For agentic systems — such as research agents, planning systems, or autonomous coding tools — this enables persistent memory across extended workflows. According to Nvidia, the hybrid architecture keeps per-token compute low enough to make such long contexts viable in production environments.
Developers can also toggle “Reasoning ON/OFF” modes and define a configurable “thinking budget,” allowing precise control over inference cost versus reasoning depth.
Innovations Coming in Super and Ultra
The upcoming Super and Ultra models introduce deeper architectural advances aimed at complex, multi-step reasoning.
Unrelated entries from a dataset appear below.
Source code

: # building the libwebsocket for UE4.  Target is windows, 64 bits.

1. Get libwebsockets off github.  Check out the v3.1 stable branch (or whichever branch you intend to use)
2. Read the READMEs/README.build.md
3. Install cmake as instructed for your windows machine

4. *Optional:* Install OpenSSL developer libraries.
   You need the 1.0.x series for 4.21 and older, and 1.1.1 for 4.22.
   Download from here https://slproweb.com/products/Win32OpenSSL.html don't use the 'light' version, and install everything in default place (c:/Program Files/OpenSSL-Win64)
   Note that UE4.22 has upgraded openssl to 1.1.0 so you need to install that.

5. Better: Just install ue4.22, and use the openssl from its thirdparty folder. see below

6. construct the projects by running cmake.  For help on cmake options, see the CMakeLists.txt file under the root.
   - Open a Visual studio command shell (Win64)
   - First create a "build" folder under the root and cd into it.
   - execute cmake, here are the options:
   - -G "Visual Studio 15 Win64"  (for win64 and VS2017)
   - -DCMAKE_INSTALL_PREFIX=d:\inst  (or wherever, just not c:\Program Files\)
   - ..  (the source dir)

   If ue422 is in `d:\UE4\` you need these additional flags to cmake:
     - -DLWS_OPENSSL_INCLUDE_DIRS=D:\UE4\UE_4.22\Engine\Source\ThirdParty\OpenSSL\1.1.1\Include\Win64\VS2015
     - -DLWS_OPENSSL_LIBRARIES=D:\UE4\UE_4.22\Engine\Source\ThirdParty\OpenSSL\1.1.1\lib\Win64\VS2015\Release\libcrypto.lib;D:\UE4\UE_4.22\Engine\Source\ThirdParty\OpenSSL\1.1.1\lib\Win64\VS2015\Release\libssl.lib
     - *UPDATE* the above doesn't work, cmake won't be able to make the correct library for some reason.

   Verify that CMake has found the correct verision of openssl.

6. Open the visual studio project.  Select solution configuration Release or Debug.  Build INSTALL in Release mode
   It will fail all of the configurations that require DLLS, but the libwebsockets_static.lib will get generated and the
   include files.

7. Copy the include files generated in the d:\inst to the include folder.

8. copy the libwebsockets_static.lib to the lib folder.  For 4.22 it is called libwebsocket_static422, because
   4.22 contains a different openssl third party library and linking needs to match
One key innovation is Latent MoE. Traditional MoE models suffer from memory and communication bottlenecks when routing tokens across many experts. Latent MoE compresses token representations into a smaller latent space before routing, drastically reducing data transfer between GPUs.
This allows the model to consult more experts simultaneously — for example, routing compressed tokens to 22 experts instead of six — without increasing inference cost. Nvidia reports that this results in stronger coding and math performance at equivalent latency.
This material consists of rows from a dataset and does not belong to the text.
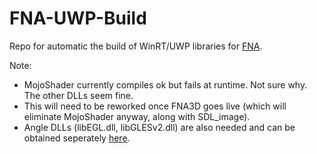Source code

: # FNA-UWP-Build

Repo for automatic the build of WinRT/UWP libraries for [FNA](https://fna-xna.github.io/).

Note:

* MojoShader currently compiles ok but fails at runtime.  Not sure why.  The other DLLs seem fine.
* This will need to be reworked once FNA3D goes live (which will eliminate MojoShader anyway, along with SDL_image).
* Angle DLLs (libEGL.dll, libGLESv2.dll) are also needed and can be obtained seperately [here](https://github.com/cybik/angle-bootstraps/actions?query=workflow%3A%22Matrixed+UWP+Build%22).
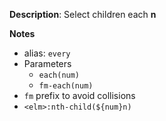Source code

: __Description__: Select children each **n**

__Notes__

+ alias: `every`
+ Parameters
    * `each(num)`
    * `fm-each(num)`
+ `fm` prefix to avoid collisions
+ `<elm>:nth-child(${num}n)`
Another major feature is Multi-Token Prediction (MTP). Instead of predicting one token at a time, Super and Ultra models are trained to predict multiple future tokens simultaneously. This encourages forward planning and improves coherence and reasoning. During inference, MTP acts as a high-speed drafting mechanism, accelerating generation by validating multiple tokens at once.
Training Efficiency Through Low-Precision Computing
To support these massive models, Nvidia uses NVFP4, its proprietary 4-bit floating-point training format. Most of the network operates in 4-bit precision to reduce memory and compute cost, while sensitive components — such as Mamba outputs and MTP projections — remain in higher precision formats like BF16 or MXFP8.
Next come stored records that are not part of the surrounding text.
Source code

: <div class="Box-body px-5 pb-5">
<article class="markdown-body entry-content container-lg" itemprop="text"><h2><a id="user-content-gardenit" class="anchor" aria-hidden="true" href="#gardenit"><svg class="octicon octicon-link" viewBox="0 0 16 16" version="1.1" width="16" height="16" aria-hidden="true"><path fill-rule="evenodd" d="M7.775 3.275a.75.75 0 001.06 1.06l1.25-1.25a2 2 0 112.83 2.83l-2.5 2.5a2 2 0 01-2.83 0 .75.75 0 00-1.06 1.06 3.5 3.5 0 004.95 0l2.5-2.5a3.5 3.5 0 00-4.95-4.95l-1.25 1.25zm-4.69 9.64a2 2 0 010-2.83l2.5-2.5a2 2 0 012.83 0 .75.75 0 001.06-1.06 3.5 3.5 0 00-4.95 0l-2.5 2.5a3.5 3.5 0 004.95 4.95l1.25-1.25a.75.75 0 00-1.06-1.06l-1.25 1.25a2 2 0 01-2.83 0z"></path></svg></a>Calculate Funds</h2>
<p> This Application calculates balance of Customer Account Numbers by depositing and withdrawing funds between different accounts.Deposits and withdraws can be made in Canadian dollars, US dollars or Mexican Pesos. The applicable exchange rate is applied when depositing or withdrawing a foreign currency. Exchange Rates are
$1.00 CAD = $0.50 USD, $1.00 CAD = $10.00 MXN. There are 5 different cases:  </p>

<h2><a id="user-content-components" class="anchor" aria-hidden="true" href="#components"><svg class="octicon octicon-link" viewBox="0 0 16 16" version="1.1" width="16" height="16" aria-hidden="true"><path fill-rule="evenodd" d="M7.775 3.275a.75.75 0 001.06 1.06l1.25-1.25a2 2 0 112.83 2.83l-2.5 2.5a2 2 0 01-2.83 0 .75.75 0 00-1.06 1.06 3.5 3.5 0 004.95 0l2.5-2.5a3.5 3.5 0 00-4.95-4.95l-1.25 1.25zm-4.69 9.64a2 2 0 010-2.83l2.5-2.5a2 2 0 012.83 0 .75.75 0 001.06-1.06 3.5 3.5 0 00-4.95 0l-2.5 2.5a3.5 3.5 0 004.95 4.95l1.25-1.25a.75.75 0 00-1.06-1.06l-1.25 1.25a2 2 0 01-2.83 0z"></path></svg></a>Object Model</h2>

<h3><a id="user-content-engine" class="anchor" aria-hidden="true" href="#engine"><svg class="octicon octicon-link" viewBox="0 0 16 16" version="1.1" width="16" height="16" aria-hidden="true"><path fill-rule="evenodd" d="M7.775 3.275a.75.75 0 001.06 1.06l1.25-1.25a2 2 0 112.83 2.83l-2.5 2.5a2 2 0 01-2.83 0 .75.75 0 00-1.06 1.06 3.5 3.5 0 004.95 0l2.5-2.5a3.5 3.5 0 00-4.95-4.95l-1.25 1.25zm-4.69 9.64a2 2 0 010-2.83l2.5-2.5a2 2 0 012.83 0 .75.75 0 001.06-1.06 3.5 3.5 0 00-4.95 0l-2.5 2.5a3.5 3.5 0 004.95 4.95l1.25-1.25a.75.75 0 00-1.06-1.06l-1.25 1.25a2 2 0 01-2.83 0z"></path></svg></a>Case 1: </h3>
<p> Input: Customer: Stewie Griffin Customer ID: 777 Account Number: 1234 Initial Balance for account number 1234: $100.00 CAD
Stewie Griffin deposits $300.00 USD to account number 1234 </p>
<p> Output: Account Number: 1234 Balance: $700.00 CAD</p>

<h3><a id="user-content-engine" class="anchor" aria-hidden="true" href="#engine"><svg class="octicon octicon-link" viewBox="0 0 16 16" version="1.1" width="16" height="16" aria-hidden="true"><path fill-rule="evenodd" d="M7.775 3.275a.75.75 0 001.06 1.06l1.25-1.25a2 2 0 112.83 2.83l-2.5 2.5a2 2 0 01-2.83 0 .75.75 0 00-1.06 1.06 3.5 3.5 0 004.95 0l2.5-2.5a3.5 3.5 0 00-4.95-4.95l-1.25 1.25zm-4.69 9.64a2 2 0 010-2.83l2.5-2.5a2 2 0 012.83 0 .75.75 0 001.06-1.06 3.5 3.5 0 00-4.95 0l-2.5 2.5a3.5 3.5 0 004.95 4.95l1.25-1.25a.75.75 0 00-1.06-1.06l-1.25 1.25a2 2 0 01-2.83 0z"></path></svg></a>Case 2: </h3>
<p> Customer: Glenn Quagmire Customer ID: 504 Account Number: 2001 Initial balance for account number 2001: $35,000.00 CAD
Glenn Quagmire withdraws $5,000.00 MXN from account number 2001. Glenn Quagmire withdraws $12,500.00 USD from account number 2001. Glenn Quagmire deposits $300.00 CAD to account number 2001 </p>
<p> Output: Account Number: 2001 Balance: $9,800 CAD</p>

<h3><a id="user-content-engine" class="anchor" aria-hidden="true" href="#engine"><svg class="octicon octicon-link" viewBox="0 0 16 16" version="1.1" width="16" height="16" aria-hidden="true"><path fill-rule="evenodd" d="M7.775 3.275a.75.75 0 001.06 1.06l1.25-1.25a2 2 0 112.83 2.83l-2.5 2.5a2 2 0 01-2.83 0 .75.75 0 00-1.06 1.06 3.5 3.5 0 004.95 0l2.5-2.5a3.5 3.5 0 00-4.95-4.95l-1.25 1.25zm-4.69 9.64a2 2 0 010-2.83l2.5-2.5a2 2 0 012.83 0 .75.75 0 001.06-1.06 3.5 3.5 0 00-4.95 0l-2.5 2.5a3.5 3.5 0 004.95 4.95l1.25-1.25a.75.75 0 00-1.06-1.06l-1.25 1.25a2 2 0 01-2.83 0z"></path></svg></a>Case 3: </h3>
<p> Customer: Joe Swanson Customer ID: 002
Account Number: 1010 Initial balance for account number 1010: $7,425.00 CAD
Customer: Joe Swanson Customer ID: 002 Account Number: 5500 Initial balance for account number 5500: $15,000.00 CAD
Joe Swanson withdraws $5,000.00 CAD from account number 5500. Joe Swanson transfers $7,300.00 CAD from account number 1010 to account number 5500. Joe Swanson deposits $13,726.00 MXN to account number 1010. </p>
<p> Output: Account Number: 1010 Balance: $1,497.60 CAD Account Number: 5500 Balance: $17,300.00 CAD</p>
This hybrid precision strategy allows Nemotron 3 to maintain reasoning accuracy while dramatically lowering training and inference overhead, particularly on Nvidia GPUs.
Designed for the Agentic Sweet Spot
Nemotron 3 Nano currently scores 52 on the Artificial Analysis Intelligence Index, matching OpenAI’s gpt-oss-20b and outperforming Nvidia’s previous Nemotron Nano by a wide margin. It also delivers approximately 380 tokens per second on serverless endpoints, making it well-suited for real-time agent interactions.
The model is optimized for tasks such as:
- Software debugging
- Information retrieval
- Long-form summarization
- Multi-agent coordination
Training was conducted using Reinforcement Learning from Verifiable Rewards (RLVR) across multiple domains simultaneously, reducing performance degradation as agents switch between task types — a common weakness in long, multi-step workflows.
An Open Ecosystem, Not Just an Open Model
Nvidia’s release goes beyond model weights. The company is also open-sourcing NeMo Gym, a reinforcement-learning environment library that enables developers to train and evaluate agents using the same environments Nvidia used internally.
In addition, Nvidia is releasing:
- 3 trillion tokens of new pretraining data, with expanded coverage of math and code
- The Nemotron Agentic Safety Dataset, containing nearly 11,000 real-world telemetry traces for evaluating safety and behavior in autonomous systems
Developers can access Nemotron 3 Nano via Hugging Face and inference providers including AWS Bedrock, Baseten, and DeepInfra, with pricing around $0.06 per million input tokens and $0.24 per million output tokens.
A Strategic Play for the Open AI Era
While competitors such as OpenAI and Anthropic rely heavily on closed, paid APIs, Nvidia benefits directly from widespread model adoption. The more Nemotron models are deployed, the greater the demand for AI accelerators — a market Nvidia already dominates.
By open-sourcing high-performance models optimized for its hardware, Nvidia is effectively expanding the open-source AI pie while reinforcing its position as the industry’s infrastructure backbone.
For developers building agentic systems, Nemotron 3 offers a rare combination: open access, long-context reasoning, and production-grade efficiency.